You may have come across the term analogy whilst looking at the English language, but what is this and how does it work? The concept of an analogy might seem a little confusing at first but by looking at the meaning, we can further understand how it can be used.
In this article, we are going to be taking a look at what exactly an analogy is as well as viewing some examples of them in both a spoken context and within written work.
An analogy is a way of describing something by comparing it to something else which makes the idea more simple. The thing which is being compared is likely to have some similarities or things in common with whatever its comparison is. These comparisons are often used as figurative language in order to more easily explain an idea or principle. You might say that someone made an analogy between the human mind and a smart computer.
When used as a literary device, analogy will assist the writer to make a comparison between two things that may be familiar or not. It can also be used in order to create a deeper meaning and allow the reader to create a more detailed image in their mind about what is being described.

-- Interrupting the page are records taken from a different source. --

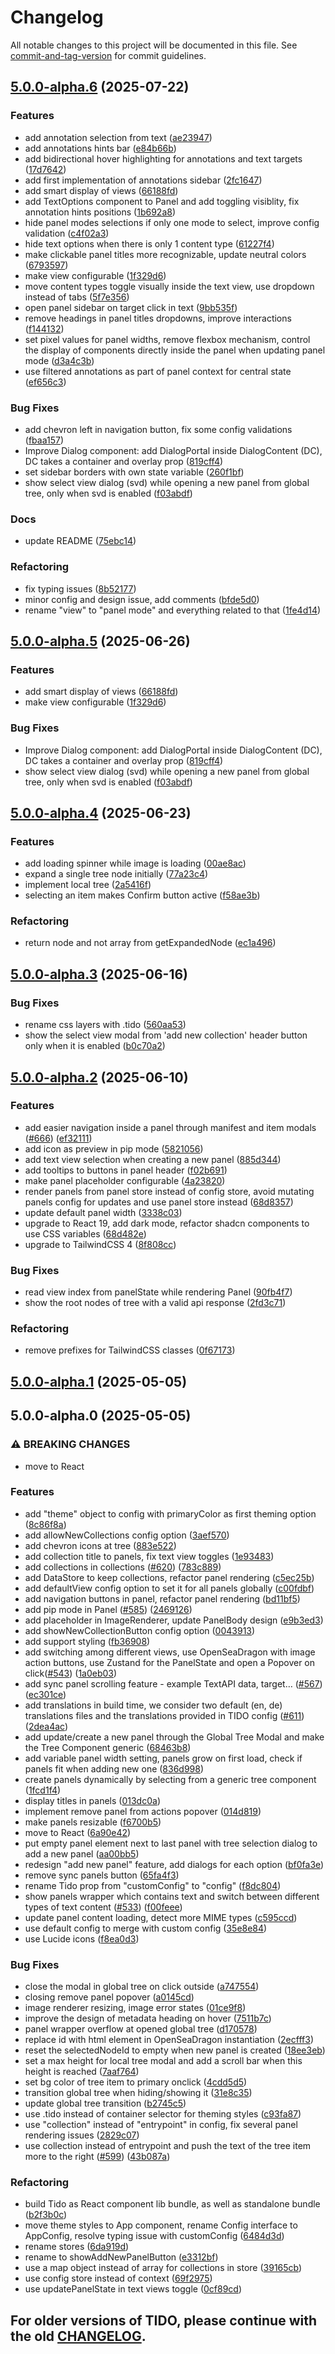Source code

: # Changelog

All notable changes to this project will be documented in this file. See [commit-and-tag-version](https://github.com/absolute-version/commit-and-tag-version) for commit guidelines.

## [5.0.0-alpha.6](https://github.com/subugoe/tido/compare/v5.0.0-alpha.4...v5.0.0-alpha.6) (2025-07-22)


### Features

* add annotation selection from text ([ae23947](https://github.com/subugoe/tido/commit/ae239472430c0b83b8913966e8a8244daf1b329c))
* add annotations hints bar ([e84b66b](https://github.com/subugoe/tido/commit/e84b66b026a5ea5f4da7b65aef96fb668c8b374d))
* add bidirectional hover highlighting for annotations and text targets ([17d7642](https://github.com/subugoe/tido/commit/17d7642a4a360f432fb433df2cc93a594873fa33))
* add first implementation of annotations sidebar ([2fc1647](https://github.com/subugoe/tido/commit/2fc1647d4c648cac474c97ebb6d93f55fa10a022))
* add smart display of views ([66188fd](https://github.com/subugoe/tido/commit/66188fd342196e8cacf329e797aef4ceed09b1f2))
* add TextOptions component to Panel and add toggling visiblity, fix annotation hints positions ([1b692a8](https://github.com/subugoe/tido/commit/1b692a815228ac33d28718defb10e5940c01f389))
* hide panel modes selections if only one mode to select, improve config validation ([c4f02a3](https://github.com/subugoe/tido/commit/c4f02a396b60f137ff829abf1a9ade4cfb0a807d))
* hide text options when there is only 1 content type ([61227f4](https://github.com/subugoe/tido/commit/61227f4548b10b0e9e06b8427ce36827f099b2e1))
* make clickable panel titles more recognizable, update neutral colors ([6793597](https://github.com/subugoe/tido/commit/67935976ce5fbebfdaafb31cd2a7f4416d0847bf))
* make view configurable ([1f329d6](https://github.com/subugoe/tido/commit/1f329d67f5cc0259faa1aebe9b06fc17c9bce748))
* move content types toggle visually inside the text view, use dropdown instead of tabs ([5f7e356](https://github.com/subugoe/tido/commit/5f7e356b37b76ea2dafa9cb20af0f181334fd3b7))
* open panel sidebar on target click in text ([9bb535f](https://github.com/subugoe/tido/commit/9bb535fac6a9258bf7ef92868d6f093e47a67994))
* remove headings in panel titles dropdowns, improve interactions ([f144132](https://github.com/subugoe/tido/commit/f144132461fad222b017f85dfc6fe7155d669ad7))
* set pixel values for panel widths, remove flexbox mechanism, control the display of components directly inside the panel when updating panel mode ([d3a4c3b](https://github.com/subugoe/tido/commit/d3a4c3b4371efcca1c76caca37f25cd24be227f4))
* use filtered annotations as part of panel context for central state ([ef656c3](https://github.com/subugoe/tido/commit/ef656c3c91f6b31f81e600a5bd2faf9b5a7852f4))


### Bug Fixes

* add chevron left in navigation button, fix some config validations ([fbaa157](https://github.com/subugoe/tido/commit/fbaa1571cac53f3b49bd7850981dc299813ab136))
* Improve Dialog component: add DialogPortal inside DialogContent (DC), DC takes a container and overlay prop ([819cff4](https://github.com/subugoe/tido/commit/819cff442a3f5608f0583eb88a5f8d25774d8fb2))
* set sidebar borders with own state variable ([260f1bf](https://github.com/subugoe/tido/commit/260f1bfe92a6cea864c8561070cb92189031dcd5))
* show select view dialog (svd) while opening a new panel from global tree, only when svd is enabled ([f03abdf](https://github.com/subugoe/tido/commit/f03abdf7db14031211bec69d08a18de3bd6c954c))


### Docs

* update README ([75ebc14](https://github.com/subugoe/tido/commit/75ebc14ecad0a9bbbf59ebbcd467a439d2168d98))


### Refactoring

* fix typing issues ([8b52177](https://github.com/subugoe/tido/commit/8b5217757a309fd33998807964c365ab5b33324d))
* minor config and design issue, add comments ([bfde5d0](https://github.com/subugoe/tido/commit/bfde5d08f598d64ecb1d1c43df0e6042a4818a44))
* rename "view" to "panel mode" and everything related to that ([1fe4d14](https://github.com/subugoe/tido/commit/1fe4d14c284157c4fd54bb62f0086ce6f39528c1))

## [5.0.0-alpha.5](https://github.com/subugoe/tido/compare/v5.0.0-alpha.4...v5.0.0-alpha.5) (2025-06-26)


### Features

* add smart display of views ([66188fd](https://github.com/subugoe/tido/commit/66188fd342196e8cacf329e797aef4ceed09b1f2))
* make view configurable ([1f329d6](https://github.com/subugoe/tido/commit/1f329d67f5cc0259faa1aebe9b06fc17c9bce748))


### Bug Fixes

* Improve Dialog component: add DialogPortal inside DialogContent (DC), DC takes a container and overlay prop ([819cff4](https://github.com/subugoe/tido/commit/819cff442a3f5608f0583eb88a5f8d25774d8fb2))
* show select view dialog (svd) while opening a new panel from global tree, only when svd is enabled ([f03abdf](https://github.com/subugoe/tido/commit/f03abdf7db14031211bec69d08a18de3bd6c954c))

## [5.0.0-alpha.4](https://github.com/subugoe/tido/compare/v5.0.0-alpha.3...v5.0.0-alpha.4) (2025-06-23)


### Features

* add loading spinner while image is loading ([00ae8ac](https://github.com/subugoe/tido/commit/00ae8accff09dbc62376d6638d3f60a7a8bc0c86))
* expand a single tree node initially ([77a23c4](https://github.com/subugoe/tido/commit/77a23c48ecf251e2c8be4e595e8703e42602bf43))
* implement local tree ([2a5416f](https://github.com/subugoe/tido/commit/2a5416f81f4568b69bd738152e5e2c3660637180))
* selecting an item makes Confirm button active ([f58ae3b](https://github.com/subugoe/tido/commit/f58ae3bfe5fafdc3d878e8b44c9911633713d554))


### Refactoring

* return node and not array from getExpandedNode ([ec1a496](https://github.com/subugoe/tido/commit/ec1a4962240334c6b33ee6776a337de214038e41))

## [5.0.0-alpha.3](https://github.com/subugoe/tido/compare/v5.0.0-alpha.2...v5.0.0-alpha.3) (2025-06-16)


### Bug Fixes

* rename css layers with .tido ([560aa53](https://github.com/subugoe/tido/commit/560aa5373d72fed10903ca14c9b03cfd6b0e367c))
* show the select view modal from 'add new collection' header button only when it is enabled ([b0c70a2](https://github.com/subugoe/tido/commit/b0c70a2f79b50775579baf1fd3a5491e042bb5cd))

## [5.0.0-alpha.2](https://github.com/subugoe/tido/compare/v5.0.0-alpha.1...v5.0.0-alpha.2) (2025-06-10)


### Features

* add easier navigation inside a panel through manifest and item modals ([#666](https://github.com/subugoe/tido/issues/666)) ([ef32111](https://github.com/subugoe/tido/commit/ef321111d465532145efe48bdcbb818f7b3ae081))
* add icon as preview in pip mode ([5821056](https://github.com/subugoe/tido/commit/5821056e6a9e28523cf69ddd015b2bbce9eebb9b))
* add text view selection when creating a new panel ([885d344](https://github.com/subugoe/tido/commit/885d3441a9702ad319b20226990e99bb5f07591e))
* add tooltips to buttons in panel header ([f02b691](https://github.com/subugoe/tido/commit/f02b691e32d3a4629dfbb2cef70086929b35868f))
* make panel placeholder configurable ([4a23820](https://github.com/subugoe/tido/commit/4a23820f6e09530aeecd351cdd0d1936123a8350))
* render panels from panel store instead of config store, avoid mutating panels config for updates and use panel store instead ([68d8357](https://github.com/subugoe/tido/commit/68d83578298d65811730a961f4e8502a3697adb0))
* update default panel width ([3338c03](https://github.com/subugoe/tido/commit/3338c038c488b0f19eec150abb94bdafae08f424))
* upgrade to React 19, add dark mode, refactor shadcn components to use CSS variables ([68d482e](https://github.com/subugoe/tido/commit/68d482e3e009d575371b599ccc78cb023802fa4b))
* upgrade to TailwindCSS 4 ([8f808cc](https://github.com/subugoe/tido/commit/8f808cca2d1ea3ccb170006c00eac4eddedc484f))


### Bug Fixes

* read view index from panelState while rendering Panel ([90fb4f7](https://github.com/subugoe/tido/commit/90fb4f77b220d9b9aaac10d69d19c306d747f32a))
* show the root nodes of tree with a valid api response ([2fd3c71](https://github.com/subugoe/tido/commit/2fd3c71bbd0d17834152bddc05610c9a618007c1))


### Refactoring

* remove prefixes for TailwindCSS classes ([0f67173](https://github.com/subugoe/tido/commit/0f67173bf3342d180725c06ac09babe196dde5e3))

## [5.0.0-alpha.1](https://github.com/subugoe/tido/compare/v5.0.0-alpha.0...v5.0.0-alpha.1) (2025-05-05)

## 5.0.0-alpha.0 (2025-05-05)


### ⚠ BREAKING CHANGES

* move to React

### Features

* add "theme" object to config with primaryColor as first theming option ([8c86f8a](https://github.com/subugoe/tido/commit/8c86f8a74c7b96116db997231bf3877f2c3db000))
* add allowNewCollections config option ([3aef570](https://github.com/subugoe/tido/commit/3aef57090f266c3f0b85e72eb7c646dcb5df9518))
* add chevron icons at tree ([883e522](https://github.com/subugoe/tido/commit/883e5223755242355a4d042edc0dda09c4987119))
* add collection title to panels, fix text view toggles ([1e93483](https://github.com/subugoe/tido/commit/1e93483d75bb5d3dd222460f3290ff8a63e450fa))
* add collections in collections ([#620](https://github.com/subugoe/tido/issues/620)) ([783c889](https://github.com/subugoe/tido/commit/783c889235f71c4edc08b980842997736179067b))
* add DataStore to keep collections, refactor panel rendering ([c5ec25b](https://github.com/subugoe/tido/commit/c5ec25b23e5fb6000140d6b8878c3e4c24778d05))
* add defaultView config option to set it for all panels globally ([c00fdbf](https://github.com/subugoe/tido/commit/c00fdbf4d49c614079da6ce166c845aa46748f4e))
* add navigation buttons in panel, refactor panel rendering ([bd11bf5](https://github.com/subugoe/tido/commit/bd11bf5cbddd26e63636cdfc9cf1e28eeb49f931))
* add pip mode in Panel ([#585](https://github.com/subugoe/tido/issues/585)) ([2469126](https://github.com/subugoe/tido/commit/2469126b9c42172551d0176b2f2d9b0fbd7fd333))
* add placeholder in ImageRenderer, update PanelBody design ([e9b3ed3](https://github.com/subugoe/tido/commit/e9b3ed3b3409503c311858345ad66f8a5076e041))
* add showNewCollectionButton config option ([0043913](https://github.com/subugoe/tido/commit/00439130e9b92be62952427dd4a07841e3c439f2))
* add support styling ([fb36908](https://github.com/subugoe/tido/commit/fb369081bd4391555595ad364ee18cb923199bb3))
* add switching among different views, use OpenSeaDragon with image action buttons, use Zustand for the PanelState and open a Popover on click([#543](https://github.com/subugoe/tido/issues/543)) ([1a0eb03](https://github.com/subugoe/tido/commit/1a0eb0363b613250ce0dd65c30f705cb83549474))
* add sync panel scrolling feature - example TextAPI data, target… ([#567](https://github.com/subugoe/tido/issues/567)) ([ec301ce](https://github.com/subugoe/tido/commit/ec301ce683ff90f64478b2fe0f9c3cd154192b2f))
* add translations in build time, we consider two default (en, de) translations files and the translations provided in TIDO config ([#611](https://github.com/subugoe/tido/issues/611)) ([2dea4ac](https://github.com/subugoe/tido/commit/2dea4ac97cccadaaf625f0f60d5712ff94719abb))
* add update/create a new panel through the Global Tree Modal and make the Tree Component generic ([68463b8](https://github.com/subugoe/tido/commit/68463b8f899c5cc25d9b3fca8420ae6ee54c90c8))
* add variable panel width setting, panels grow on first load, check if panels fit when adding new one ([836d998](https://github.com/subugoe/tido/commit/836d99864e36ed711f41b9a6dc45ab3654ad4a66))
* create panels dynamically by selecting from a generic tree component ([1fcd1f4](https://github.com/subugoe/tido/commit/1fcd1f484e142e2ac7c711b08ff2b760e613f210))
* display titles in panels ([013dc0a](https://github.com/subugoe/tido/commit/013dc0a15e43a57c41f814e7d137fc3617c60aca))
* implement remove panel from actions popover ([014d819](https://github.com/subugoe/tido/commit/014d819f98487cb9d2ed0d14606c005ea8d8308d))
* make panels resizable ([f6700b5](https://github.com/subugoe/tido/commit/f6700b5190322fc5f074e1a871bb19f513c78c0c))
* move to React ([6a90e42](https://github.com/subugoe/tido/commit/6a90e424374da31c8dc1878dc5ffda75299142c3))
* put empty panel element next to last panel with tree selection dialog to add a new panel ([aa00bb5](https://github.com/subugoe/tido/commit/aa00bb5d8d6c6a41887fb73e9cb58489c4156381))
* redesign "add new panel" feature, add dialogs for each option ([bf0fa3e](https://github.com/subugoe/tido/commit/bf0fa3ed2fd45703e8422f9f12c5452a011b3c5f))
* remove sync panels button ([65fa4f3](https://github.com/subugoe/tido/commit/65fa4f3e69fba73c34fef2c1d048fa6d67615cea))
* rename Tido prop from "customConfig" to "config" ([f8dc804](https://github.com/subugoe/tido/commit/f8dc8047c8472d7f6776f508a03fb7510b699921))
* show panels wrapper which contains text and switch between different types of text content ([#533](https://github.com/subugoe/tido/issues/533)) ([f00feee](https://github.com/subugoe/tido/commit/f00feeea0b50c92286474607de10533406518e86))
* update panel content loading, detect more MIME types ([c595ccd](https://github.com/subugoe/tido/commit/c595ccd540fa944ef0b1df2e8254f19cf3a7d56c))
* use default config to merge with custom config ([35e8e84](https://github.com/subugoe/tido/commit/35e8e84c2cd8abea3b96170baf799fbc5bddf8f4))
* use Lucide icons ([f8ea0d3](https://github.com/subugoe/tido/commit/f8ea0d3ca1063a0d51f982a4d7f72e917de43adb))


### Bug Fixes

* close the modal in global tree on click outside ([a747554](https://github.com/subugoe/tido/commit/a747554f56e7833cfe245b44228d5fc8c804e16e))
* closing remove panel popover ([a0145cd](https://github.com/subugoe/tido/commit/a0145cd8b993a3746221702f5c76f8f60d3ab3b9))
* image renderer resizing, image error states ([01ce9f8](https://github.com/subugoe/tido/commit/01ce9f86fcf345b1050926eb9e68674298b69480))
* improve the design of metadata heading on hover ([7511b7c](https://github.com/subugoe/tido/commit/7511b7ceee49cd1de69edb281302e7645467ecb8))
* panel wrapper overflow at opened global tree ([d170578](https://github.com/subugoe/tido/commit/d17057813a903a0d60cd4dee2dcbbcd25f25ce7e))
* replace id with html element in OpenSeaDragon instantiation ([2ecfff3](https://github.com/subugoe/tido/commit/2ecfff3da5f558013232a09e1cd9d7d0ee91d086))
* reset the selectedNodeId to empty when new panel is created ([18ee3eb](https://github.com/subugoe/tido/commit/18ee3ebbecbd85a3d527fd54a9f20c5cefb1cef1))
* set a max height for local tree modal and add a scroll bar when this height is reached ([7aaf764](https://github.com/subugoe/tido/commit/7aaf764eda56590df5a18a59807079377fc264b5))
* set bg color of tree item to primary onclick ([4cdd5d5](https://github.com/subugoe/tido/commit/4cdd5d5cd1fabacc48a67cfcd91f8182eb57c385))
* transition global tree when hiding/showing it ([31e8c35](https://github.com/subugoe/tido/commit/31e8c35431fc5fba2560bd2aed203f2166cd5a04))
* update global tree transition ([b2745c5](https://github.com/subugoe/tido/commit/b2745c5d44d49b978cc00c9e2af870ce5696772c))
* use .tido instead of container selector for theming styles ([c93fa87](https://github.com/subugoe/tido/commit/c93fa87d7492892ed3893f3bf9262160dc93b01a))
* use "collection" instead of "entrypoint" in config, fix several panel rendering issues ([2829c07](https://github.com/subugoe/tido/commit/2829c074720f5449bc779a7ef9de6be3e045cc7e))
* use collection instead of entrypoint and push the text of the tree item more to the right ([#599](https://github.com/subugoe/tido/issues/599)) ([43b087a](https://github.com/subugoe/tido/commit/43b087ac1e0b36b9a8aed640f1c830dfb6e716b2))


### Refactoring

* build Tido as React component lib bundle, as well as standalone bundle ([b2f3b0c](https://github.com/subugoe/tido/commit/b2f3b0c4208a10ec3f566952f207f5b354676944))
* move theme styles to App component, rename Config interface to AppConfig, resolve typing issue with customConfig ([6484d3d](https://github.com/subugoe/tido/commit/6484d3de396d1681a4cab08b02f0d2cb1c4f85f7))
* rename stores ([6da919d](https://github.com/subugoe/tido/commit/6da919dc0ec33bd75c49a0e1deb50008c7b72aac))
* rename to showAddNewPanelButton ([e3312bf](https://github.com/subugoe/tido/commit/e3312bf49a84ef8eeebcb343cc4c3673ddf44489))
* use a map object instead of array for collections in store ([39165cb](https://github.com/subugoe/tido/commit/39165cbaf87a08c922d92d0d284a5e6ed70f843d))
* use config store instead of context ([69f2975](https://github.com/subugoe/tido/commit/69f2975bb70c311a5ecf279e0c889360981adbad))
* use updatePanelState in text  views toggle ([0cf89cd](https://github.com/subugoe/tido/commit/0cf89cd86a76e5588e2d7370a54e4b521bd61a09))

## For older versions of TIDO, please continue with the old [CHANGELOG](https://github.com/subugoe/tido/blob/main/CHANGELOG.md).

Analogies can come in various forms but are usually seen in the form of a simile, where a comparison is made using the words like or as, or as a metaphor where the comparison is made in a non literal sense.
Analogy in Conversation
You may see the use of analogy within day to day conversation as it is a common way to elaborate on an idea by using this type of comparison. We are now going to take a look at some examples of analogy which may be heard in spoken language.
- Mary had a little lamb, its fleece white like snow.
- As light as a feather.
- As stiff as a board.
- As sweet as a cookie.
- As good as gold.
- It is like trying to find a needle in a haystack.
- Your actions are as useful as moving the deckchairs on the Titanic.
- It is as useful as a chocolate teapot.
- The last few weeks have been an emotional roller-coaster.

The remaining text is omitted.